## To do
All of the data should be repeated exactly; pictures are not part of the copy.

## Information shown
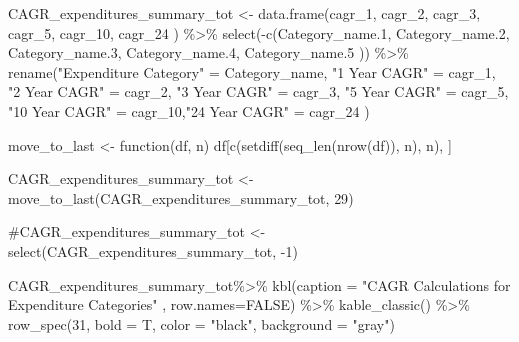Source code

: \documentclass[
  letterpaper,
  DIV=11,
  numbers=noendperiod]{scrreport}
\newenvironment{Shaded}{\begin{snugshade}}{\end{snugshade}}
\newcommand{\AttributeTok}[1]{\textcolor[rgb]{0.40,0.45,0.13}{#1}}
\newcommand{\CommentTok}[1]{\textcolor[rgb]{0.37,0.37,0.37}{#1}}
\newcommand{\ConstantTok}[1]{\textcolor[rgb]{0.56,0.35,0.01}{#1}}
\newcommand{\ControlFlowTok}[1]{\textcolor[rgb]{0.00,0.23,0.31}{#1}}
\newcommand{\DecValTok}[1]{\textcolor[rgb]{0.68,0.00,0.00}{#1}}
\newcommand{\FloatTok}[1]{\textcolor[rgb]{0.68,0.00,0.00}{#1}}
\newcommand{\FunctionTok}[1]{\textcolor[rgb]{0.28,0.35,0.67}{#1}}
\newcommand{\NormalTok}[1]{\textcolor[rgb]{0.00,0.23,0.31}{#1}}
\newcommand{\OtherTok}[1]{\textcolor[rgb]{0.00,0.23,0.31}{#1}}
\newcommand{\SpecialCharTok}[1]{\textcolor[rgb]{0.37,0.37,0.37}{#1}}
\newcommand{\StringTok}[1]{\textcolor[rgb]{0.13,0.47,0.30}{#1}}
\begin{document}
\begin{Shaded}
\begin{Highlighting}[]
\NormalTok{CAGR\_expenditures\_summary\_tot }\OtherTok{\textless{}{-}} \FunctionTok{data.frame}\NormalTok{(cagr\_1, cagr\_2, cagr\_3, cagr\_5, cagr\_10, cagr\_24 ) }\SpecialCharTok{\%\textgreater{}\%} 
  \FunctionTok{select}\NormalTok{(}\SpecialCharTok{{-}}\FunctionTok{c}\NormalTok{(Category\_name}\FloatTok{.1}\NormalTok{, Category\_name}\FloatTok{.2}\NormalTok{, Category\_name}\FloatTok{.3}\NormalTok{, Category\_name}\FloatTok{.4}\NormalTok{, Category\_name}\FloatTok{.5}\NormalTok{ )) }\SpecialCharTok{\%\textgreater{}\%} 
  \FunctionTok{rename}\NormalTok{(}\StringTok{"Expenditure Category"} \OtherTok{=}\NormalTok{ Category\_name, }\StringTok{"1 Year CAGR"} \OtherTok{=}\NormalTok{ cagr\_1, }\StringTok{"2 Year CAGR"} \OtherTok{=}\NormalTok{ cagr\_2, }\StringTok{"3 Year CAGR"} \OtherTok{=}\NormalTok{ cagr\_3, }\StringTok{"5 Year CAGR"} \OtherTok{=}\NormalTok{ cagr\_5, }\StringTok{"10 Year CAGR"} \OtherTok{=}\NormalTok{ cagr\_10,}\StringTok{"24 Year CAGR"} \OtherTok{=}\NormalTok{ cagr\_24 )}

\NormalTok{move\_to\_last }\OtherTok{\textless{}{-}} \ControlFlowTok{function}\NormalTok{(df, n) df[}\FunctionTok{c}\NormalTok{(}\FunctionTok{setdiff}\NormalTok{(}\FunctionTok{seq\_len}\NormalTok{(}\FunctionTok{nrow}\NormalTok{(df)), n), n), ]}

\NormalTok{CAGR\_expenditures\_summary\_tot }\OtherTok{\textless{}{-}} \FunctionTok{move\_to\_last}\NormalTok{(CAGR\_expenditures\_summary\_tot, }\DecValTok{29}\NormalTok{) }

\CommentTok{\#CAGR\_expenditures\_summary\_tot \textless{}{-}   select(CAGR\_expenditures\_summary\_tot, {-}1) }

\NormalTok{CAGR\_expenditures\_summary\_tot}\SpecialCharTok{\%\textgreater{}\%}   
  \FunctionTok{kbl}\NormalTok{(}\AttributeTok{caption =} \StringTok{"CAGR Calculations for Expenditure Categories"}\NormalTok{ , }\AttributeTok{row.names=}\ConstantTok{FALSE}\NormalTok{) }\SpecialCharTok{\%\textgreater{}\%} 
     \FunctionTok{kable\_classic}\NormalTok{() }\SpecialCharTok{\%\textgreater{}\%}
    \FunctionTok{row\_spec}\NormalTok{(}\DecValTok{31}\NormalTok{, }\AttributeTok{bold =}\NormalTok{ T, }\AttributeTok{color =} \StringTok{"black"}\NormalTok{, }\AttributeTok{background =} \StringTok{"gray"}\NormalTok{)}
\end{Highlighting}
\end{Shaded}
\end{document}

## Solution
Source code

: \documentclass[
  letterpaper,
  DIV=11,
  numbers=noendperiod]{scrreport}
\newenvironment{Shaded}{\begin{snugshade}}{\end{snugshade}}
\newcommand{\AttributeTok}[1]{\textcolor[rgb]{0.40,0.45,0.13}{#1}}
\newcommand{\CommentTok}[1]{\textcolor[rgb]{0.37,0.37,0.37}{#1}}
\newcommand{\ConstantTok}[1]{\textcolor[rgb]{0.56,0.35,0.01}{#1}}
\newcommand{\ControlFlowTok}[1]{\textcolor[rgb]{0.00,0.23,0.31}{#1}}
\newcommand{\DecValTok}[1]{\textcolor[rgb]{0.68,0.00,0.00}{#1}}
\newcommand{\FloatTok}[1]{\textcolor[rgb]{0.68,0.00,0.00}{#1}}
\newcommand{\FunctionTok}[1]{\textcolor[rgb]{0.28,0.35,0.67}{#1}}
\newcommand{\NormalTok}[1]{\textcolor[rgb]{0.00,0.23,0.31}{#1}}
\newcommand{\OtherTok}[1]{\textcolor[rgb]{0.00,0.23,0.31}{#1}}
\newcommand{\SpecialCharTok}[1]{\textcolor[rgb]{0.37,0.37,0.37}{#1}}
\newcommand{\StringTok}[1]{\textcolor[rgb]{0.13,0.47,0.30}{#1}}
\begin{document}
\begin{Shaded}
\begin{Highlighting}[]
\NormalTok{CAGR\_expenditures\_summary\_tot }\OtherTok{\textless{}{-}} \FunctionTok{data.frame}\NormalTok{(cagr\_1, cagr\_2, cagr\_3, cagr\_5, cagr\_10, cagr\_24 ) }\SpecialCharTok{\%\textgreater{}\%} 
  \FunctionTok{select}\NormalTok{(}\SpecialCharTok{{-}}\FunctionTok{c}\NormalTok{(Category\_name}\FloatTok{.1}\NormalTok{, Category\_name}\FloatTok{.2}\NormalTok{, Category\_name}\FloatTok{.3}\NormalTok{, Category\_name}\FloatTok{.4}\NormalTok{, Category\_name}\FloatTok{.5}\NormalTok{ )) }\SpecialCharTok{\%\textgreater{}\%} 
  \FunctionTok{rename}\NormalTok{(}\StringTok{"Expenditure Category"} \OtherTok{=}\NormalTok{ Category\_name, }\StringTok{"1 Year CAGR"} \OtherTok{=}\NormalTok{ cagr\_1, }\StringTok{"2 Year CAGR"} \OtherTok{=}\NormalTok{ cagr\_2, }\StringTok{"3 Year CAGR"} \OtherTok{=}\NormalTok{ cagr\_3, }\StringTok{"5 Year CAGR"} \OtherTok{=}\NormalTok{ cagr\_5, }\StringTok{"10 Year CAGR"} \OtherTok{=}\NormalTok{ cagr\_10,}\StringTok{"24 Year CAGR"} \OtherTok{=}\NormalTok{ cagr\_24 )}

\NormalTok{move\_to\_last }\OtherTok{\textless{}{-}} \ControlFlowTok{function}\NormalTok{(df, n) df[}\FunctionTok{c}\NormalTok{(}\FunctionTok{setdiff}\NormalTok{(}\FunctionTok{seq\_len}\NormalTok{(}\FunctionTok{nrow}\NormalTok{(df)), n), n), ]}

\NormalTok{CAGR\_expenditures\_summary\_tot }\OtherTok{\textless{}{-}} \FunctionTok{move\_to\_last}\NormalTok{(CAGR\_expenditures\_summary\_tot, }\DecValTok{29}\NormalTok{) }

\CommentTok{\#CAGR\_expenditures\_summary\_tot \textless{}{-}   select(CAGR\_expenditures\_summary\_tot, {-}1) }

\NormalTok{CAGR\_expenditures\_summary\_tot}\SpecialCharTok{\%\textgreater{}\%}   
  \FunctionTok{kbl}\NormalTok{(}\AttributeTok{caption =} \StringTok{"CAGR Calculations for Expenditure Categories"}\NormalTok{ , }\AttributeTok{row.names=}\ConstantTok{FALSE}\NormalTok{) }\SpecialCharTok{\%\textgreater{}\%} 
     \FunctionTok{kable\_classic}\NormalTok{() }\SpecialCharTok{\%\textgreater{}\%}
    \FunctionTok{row\_spec}\NormalTok{(}\DecValTok{31}\NormalTok{, }\AttributeTok{bold =}\NormalTok{ T, }\AttributeTok{color =} \StringTok{"black"}\NormalTok{, }\AttributeTok{background =} \StringTok{"gray"}\NormalTok{)}
\end{Highlighting}
\end{Shaded}
\end{document}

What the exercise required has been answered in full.